In everyday language, an image is a picture in the mind. For Bergson, an image is not a private mental photo. It names a way things exist and interact before we split the world into inner representations and outer objects. This shift powers his bold answer to the mind–body problem.

To see why this matters, it helps to place his idea historically. Bergson’s wager reimagines perception, memory, and action as movements within a field of images rather than transactions between a mind and a world. If that sounds radical, it is—and it remains surprisingly current for debates in cognitive science and philosophy of mind.

For context on the thinker and text, see Henri Bergson and Matter and Memory on Wikipedia, as well as the Stanford Encyclopedia of Philosophy.
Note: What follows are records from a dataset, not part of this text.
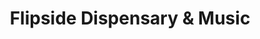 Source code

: ---
title: "Flipside Dispensary & Music"
url: /minneapolis/flipside-dispensary-and-music/
shop: cannabis
--- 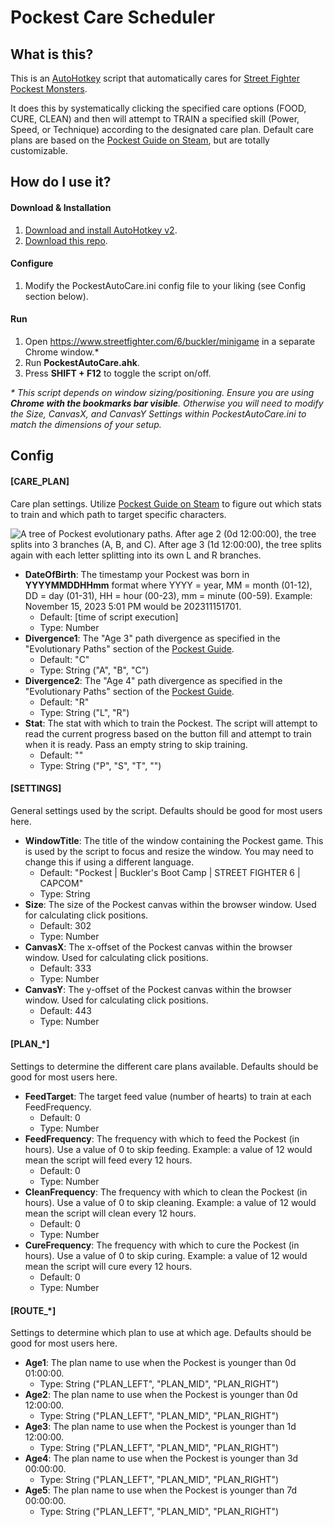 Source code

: # Pockest Care Scheduler

## What is this?

This is an [AutoHotkey](https://www.autohotkey.com/) script that automatically cares for [Street Fighter Pockest Monsters](https://www.streetfighter.com/6/buckler/minigame).

It does this by systematically clicking the specified care options (FOOD, CURE, CLEAN) and then will attempt to TRAIN a specified skill (Power, Speed, or Technique) according to the designated care plan. Default care plans are based on the [Pockest Guide on Steam](https://steamcommunity.com/sharedfiles/filedetails/?id=3003515624), but are totally customizable.

## How do I use it?

#### Download & Installation

1. [Download and install AutoHotkey v2](https://www.autohotkey.com/download/ahk-v2.exe).
2. [Download this repo](https://github.com/folklorelabs/pockest-care-scheduler/archive/refs/heads/main.zip).

#### Configure

1. Modify the PockestAutoCare.ini config file to your liking (see Config section below).

#### Run

1. Open https://www.streetfighter.com/6/buckler/minigame in a separate Chrome window.\*
2. Run **PockestAutoCare.ahk**.
3. Press **SHIFT + F12** to toggle the script on/off.

*\* This script depends on window sizing/positioning. Ensure you are using ***Chrome with the bookmarks bar visible***. Otherwise you will need to modify the Size, CanvasX, and CanvasY Settings within PockestAutoCare.ini to match the dimensions of your setup.*


## Config

#### \[CARE_PLAN\]
Care plan settings. Utilize [Pockest Guide on Steam](https://steamcommunity.com/sharedfiles/filedetails/?id=3003515624) to figure out which stats to train and which path to target specific characters.

![A tree of Pockest evolutionary paths. After age 2 (0d 12:00:00), the tree splits into 3 branches (A, B, and C). After age 3 (1d 12:00:00), the tree splits again with each letter splitting into its own L and R branches.](https://steamuserimages-a.akamaihd.net/ugc/2233283241947427052/827EBBB3FA1C8E3B98E94551F18476DF03DE069E/)

- **DateOfBirth**: The timestamp your Pockest was born in **YYYYMMDDHHmm** format where YYYY = year, MM = month (01-12), DD = day (01-31), HH = hour (00-23), mm = minute (00-59). Example: November 15, 2023 5:01 PM would be 202311151701.
    - Default: \[time of script execution\]
    - Type: Number
- **Divergence1**: The "Age 3" path divergence as specified in the "Evolutionary Paths" section of the [Pockest Guide](https://steamcommunity.com/sharedfiles/filedetails/?id=3003515624#6460421).
    - Default: "C"
    - Type: String ("A", "B", "C")
- **Divergence2**: The "Age 4" path divergence as specified in the "Evolutionary Paths" section of the [Pockest Guide](https://steamcommunity.com/sharedfiles/filedetails/?id=3003515624#6460421).
    - Default: "R"
    - Type: String ("L", "R")
- **Stat**: The stat with which to train the Pockest. The script will attempt to read the current progress based on the button fill and attempt to train when it is ready. Pass an empty string to skip training.
    - Default: ""
    - Type: String ("P", "S", "T", "")

#### \[SETTINGS\]
General settings used by the script. Defaults should be good for most users here.

- **WindowTitle**: The title of the window containing the Pockest game. This is used by the script to focus and resize the window. You may need to change this if using a different language.
    - Default: "Pockest | Buckler's Boot Camp | STREET FIGHTER 6 | CAPCOM"
    - Type: String
- **Size**: The size of the Pockest canvas within the browser window. Used for calculating click positions.
    - Default: 302
    - Type: Number
- **CanvasX**: The x-offset of the Pockest canvas within the browser window. Used for calculating click positions.
    - Default: 333
    - Type: Number
- **CanvasY**: The y-offset of the Pockest canvas within the browser window. Used for calculating click positions.
    - Default: 443
    - Type: Number

#### \[PLAN_*\]
Settings to determine the different care plans available. Defaults should be good for most users here.

- **FeedTarget**: The target feed value (number of hearts) to train at each FeedFrequency.
    - Default: 0
    - Type: Number
- **FeedFrequency**: The frequency with which to feed the Pockest (in hours). Use a value of 0 to skip feeding. Example: a value of 12 would mean the script will feed every 12 hours.
    - Default: 0
    - Type: Number
- **CleanFrequency**: The frequency with which to clean the Pockest (in hours). Use a value of 0 to skip cleaning. Example: a value of 12 would mean the script will clean every 12 hours.
    - Default: 0
    - Type: Number
- **CureFrequency**: The frequency with which to cure the Pockest (in hours). Use a value of 0 to skip curing. Example: a value of 12 would mean the script will cure every 12 hours.
    - Default: 0
    - Type: Number

#### \[ROUTE_*\]
Settings to determine which plan to use at which age. Defaults should be good for most users here.

- **Age1**: The plan name to use when the Pockest is younger than 0d 01:00:00.
    - Type: String ("PLAN_LEFT", "PLAN_MID", "PLAN_RIGHT")
- **Age2**: The plan name to use when the Pockest is younger than 0d 12:00:00.
    - Type: String ("PLAN_LEFT", "PLAN_MID", "PLAN_RIGHT")
- **Age3**: The plan name to use when the Pockest is younger than 1d 12:00:00.
    - Type: String ("PLAN_LEFT", "PLAN_MID", "PLAN_RIGHT")
- **Age4**: The plan name to use when the Pockest is younger than 3d 00:00:00.
    - Type: String ("PLAN_LEFT", "PLAN_MID", "PLAN_RIGHT")
- **Age5**: The plan name to use when the Pockest is younger than 7d 00:00:00.
    - Type: String ("PLAN_LEFT", "PLAN_MID", "PLAN_RIGHT") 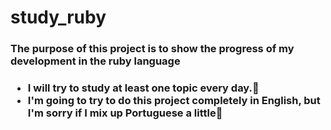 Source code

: # study_ruby

<h3>The purpose of this project is to show the progress of my development in the <strong>ruby language</strong><h3>

 <ul>
 <li>I will try to study at least one topic every day.🦾</li>
 <li>I'm going to try to do this project completely in English, but I'm sorry if I mix up Portuguese a little🙏</li.
 </ul>
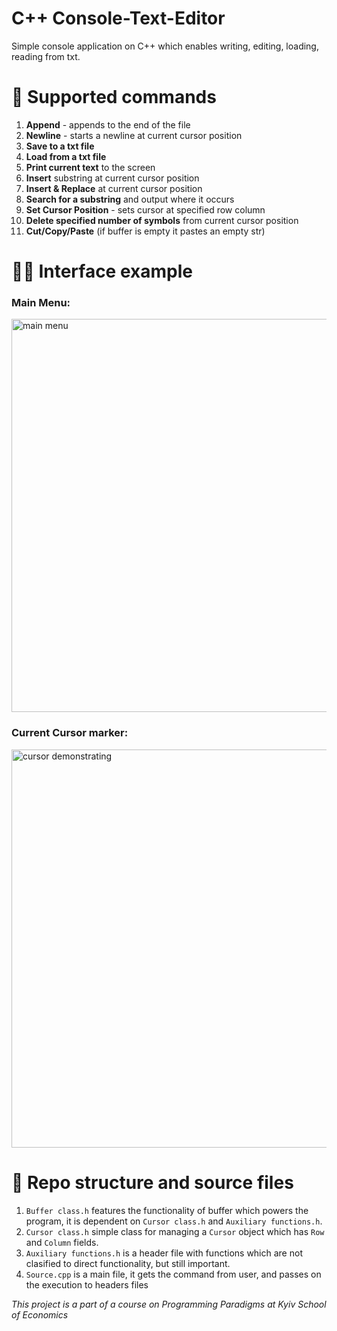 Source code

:# C++ Console-Text-Editor
Simple console application on C++ which enables writing, editing, loading, reading from txt.  

# 🎯 Supported commands
1. **Append** - appends to the end of the file
2. **Newline** - starts a newline at current cursor position
3. **Save to a txt file**
4. **Load from a txt file**
5. **Print current text** to the screen
6. **Insert** substring at current cursor position
7. **Insert & Replace** at current cursor position 
8. **Search for a substring** and output where it occurs
9. **Set Cursor Position** - sets cursor at specified row column 
10. **Delete specified number of symbols** from current cursor position
11. **Cut/Copy/Paste** (if buffer is empty it pastes an empty str)
    

# 👨‍💻 Interface example
### Main Menu:
<img width="629" alt="main menu" src="https://github.com/hermanhavva/C-Console-Text-Editor/assets/108483440/2bad9124-aca7-4a33-a7ef-0f9643a9c1d1">

### Current Cursor marker:
<img width="637" alt="cursor demonstrating" src="https://github.com/hermanhavva/C-Console-Text-Editor/assets/108483440/affb9bad-400b-4200-976b-6305f5df1fb8">

# 📁 Repo structure and source files
1. `Buffer class.h` features the functionality of buffer which powers the program, it is dependent on `Cursor class.h` and `Auxiliary functions.h`.
2. `Cursor class.h` simple class for managing a `Cursor` object which has `Row` and `Column` fields.
3. `Auxiliary functions.h` is a header file with functions which are not clasified to direct functionality, but still important.
4. `Source.cpp` is a main file, it gets the command from user, and passes on the execution to headers files
  
  *This project is a part of a course on Programming Paradigms at Kyiv School of Economics*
Quick Summary: ‘Image’ in 3 Sentences

  • Image names what exists in the world before we divide it into external things and internal representations—call it appearance-as-actionable.
  • Perception is a selection within this field of images, filtered by our body’s capacities and needs for action.
  • The brain does not manufacture reality; it modulates images by inhibiting and prioritizing pathways for practical engagement.

These three claims let Bergson bypass the stale fight between naive realism and subjective idealism. They also recast memory and attention as functions that tune our access to a world already brimming with significance.

Beyond Thing vs Representation: What ‘Image’ Really Names

We usually approach perception with a forked map: either things imprint themselves on us (realism) or the mind projects its representations (idealism). Bergson’s ‘image’ collapses this fork by naming the relational being of things as they can affect and be affected.

An image is not a copy in the head, nor a mute block outside. It is a mode of existence registered by possible interactions. The color of the coffee mug is not merely in the brain or in the object; it is the way the mug stands toward a perceiver capable of acting with it—grasping, sipping, avoiding spills.

In this sense, images are public and shareable. They belong to the world, but they are articulated through bodies. The upshot is a metaphysics of contact and capacity, not mirrors. For a helpful orientation to this redefinition in the original context, see Matter and Memory.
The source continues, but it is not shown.